The maximum extrapolated dose rates to capacity of 150 Ci of Ir-192 (non-exclusive use and exclusive use) for the Model 1100 during NCT were 168 mrem/hr at the surface and 1.1 mrem/hr at one meter. The maximum extrapolated dose rates to capacity of 150 Ci of Se-192 (non-exclusive use) for the Model 1100 during NCT were 73 mrem/hr at the surface and 0.2 mrem/hr at one meter. These values comply with the requirements of 10 CFR 71.47(a) and the

17 requirements of paras. 530 and 531 of TS-R-1.
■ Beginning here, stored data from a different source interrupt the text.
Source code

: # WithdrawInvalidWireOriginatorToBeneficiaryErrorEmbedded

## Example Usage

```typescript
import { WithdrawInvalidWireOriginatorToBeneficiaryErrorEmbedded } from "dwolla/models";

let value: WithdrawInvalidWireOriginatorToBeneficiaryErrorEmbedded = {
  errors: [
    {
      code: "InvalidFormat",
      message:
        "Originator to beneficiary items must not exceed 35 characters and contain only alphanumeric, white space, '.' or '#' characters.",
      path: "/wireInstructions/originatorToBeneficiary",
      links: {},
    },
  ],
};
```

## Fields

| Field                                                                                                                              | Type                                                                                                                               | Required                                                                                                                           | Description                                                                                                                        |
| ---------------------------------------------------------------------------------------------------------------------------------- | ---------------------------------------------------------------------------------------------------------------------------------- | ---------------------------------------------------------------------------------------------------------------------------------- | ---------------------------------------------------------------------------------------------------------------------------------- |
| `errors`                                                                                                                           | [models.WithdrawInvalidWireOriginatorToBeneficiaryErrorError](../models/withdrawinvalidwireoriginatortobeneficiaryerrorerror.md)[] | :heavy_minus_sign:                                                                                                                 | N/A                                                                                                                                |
Under HAC, the maximum extrapolated dose rates to capacity of 150 Ci of Ir-192 and Se-75 (non-exclusive use and exclusive use) for the Model No. 1100 were less than the maximum 10 mrem/hr allowable limit of 10 CFR 71.51(a)(2) and para. 656(b)(ii)(I) of TS-R-1.

The applicant demonstrated that the radiation profile data showed no increase in radiation dose after testing beyond normal measurement variations. All test specimens met the regulatory requirements.

The staff reviewed the package description and evaluation and found reasonable assurance that they satisfy the shielding requirements of 10 CFR Part 71. The staff reviewed the radiation source and found that they are sufficient to provide a basis for evaluation of the package against the shielding requirements of 10 CFR Part 71. The staff reviewed the methods used in the shielding evaluation and found reasonable assurance that they are described in sufficient detail to permit an independent review, with confirmatory calculations, of the package shielding design. The staff reviewed the external radiation levels under NCT and HAC and found reasonable assurance that they satisfy 10 CFR 71.43(f) and 71.51(a)(1).

5.5 Evaluation Findings

Based on the review of the statements and representations in the amendment, the staff concludes that the design of the Model 1100 has been adequately described and evaluated and that the package meets the shielding requirements of 10 CFR Part 71.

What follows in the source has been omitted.